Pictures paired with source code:
Segment Open

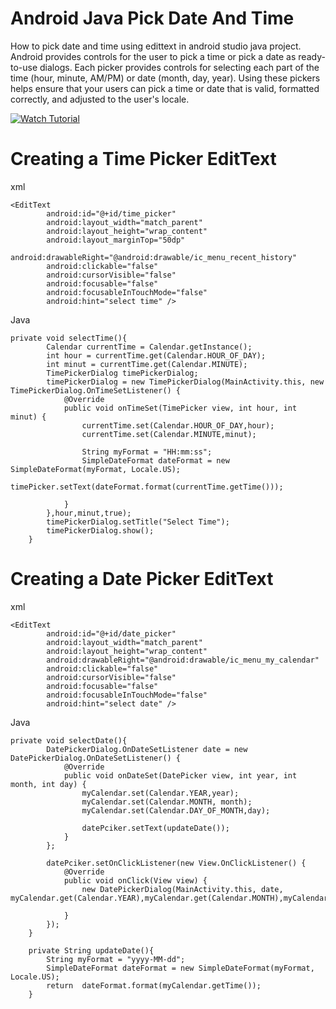 # Android Java Pick Date And Time 
How to pick date and time using edittext in android studio java project.
Android provides controls for the user to pick a time or pick a date as ready-to-use dialogs. 
Each picker provides controls for selecting each part of the time (hour, minute, AM/PM) or date (month, day, year). 
Using these pickers helps ensure that your users can pick a time or date that is valid, formatted correctly, and adjusted to the user's locale.

[![Watch Tutorial](https://img.youtube.com/vi/cxEb4IafzZU/0.jpg)](https://www.youtube.com/watch?v=cxEb4IafzZU)

# Creating a Time Picker EditText

xml
```
<EditText
        android:id="@+id/time_picker"
        android:layout_width="match_parent"
        android:layout_height="wrap_content"
        android:layout_marginTop="50dp"
        android:drawableRight="@android:drawable/ic_menu_recent_history"
        android:clickable="false"
        android:cursorVisible="false"
        android:focusable="false"
        android:focusableInTouchMode="false"
        android:hint="select time" />
```

Java

```
private void selectTime(){
        Calendar currentTime = Calendar.getInstance();
        int hour = currentTime.get(Calendar.HOUR_OF_DAY);
        int minut = currentTime.get(Calendar.MINUTE);
        TimePickerDialog timePickerDialog;
        timePickerDialog = new TimePickerDialog(MainActivity.this, new TimePickerDialog.OnTimeSetListener() {
            @Override
            public void onTimeSet(TimePicker view, int hour, int minut) {
                currentTime.set(Calendar.HOUR_OF_DAY,hour);
                currentTime.set(Calendar.MINUTE,minut);

                String myFormat = "HH:mm:ss";
                SimpleDateFormat dateFormat = new SimpleDateFormat(myFormat, Locale.US);
                timePicker.setText(dateFormat.format(currentTime.getTime()));

            }
        },hour,minut,true);
        timePickerDialog.setTitle("Select Time");
        timePickerDialog.show();
    }
 ```
 
 # Creating a Date Picker EditText

xml

```
<EditText
        android:id="@+id/date_picker"
        android:layout_width="match_parent"
        android:layout_height="wrap_content"
        android:drawableRight="@android:drawable/ic_menu_my_calendar"
        android:clickable="false"
        android:cursorVisible="false"
        android:focusable="false"
        android:focusableInTouchMode="false"
        android:hint="select date" />
```


Java

```
private void selectDate(){
        DatePickerDialog.OnDateSetListener date = new DatePickerDialog.OnDateSetListener() {
            @Override
            public void onDateSet(DatePicker view, int year, int month, int day) {
                myCalendar.set(Calendar.YEAR,year);
                myCalendar.set(Calendar.MONTH, month);
                myCalendar.set(Calendar.DAY_OF_MONTH,day);

                datePciker.setText(updateDate());
            }
        };

        datePciker.setOnClickListener(new View.OnClickListener() {
            @Override
            public void onClick(View view) {
                new DatePickerDialog(MainActivity.this, date, myCalendar.get(Calendar.YEAR),myCalendar.get(Calendar.MONTH),myCalendar.get(Calendar.DAY_OF_MONTH)).show();

            }
        });
    }

    private String updateDate(){
        String myFormat = "yyyy-MM-dd";
        SimpleDateFormat dateFormat = new SimpleDateFormat(myFormat, Locale.US);
        return  dateFormat.format(myCalendar.getTime());
    }
  ```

Segment Closed

# Task instructions
Show every line of the records above that contains the word "drawableRight".

# Task answer
        android:drawableRight="@android:drawable/ic_menu_recent_history"
        android:drawableRight="@android:drawable/ic_menu_my_calendar"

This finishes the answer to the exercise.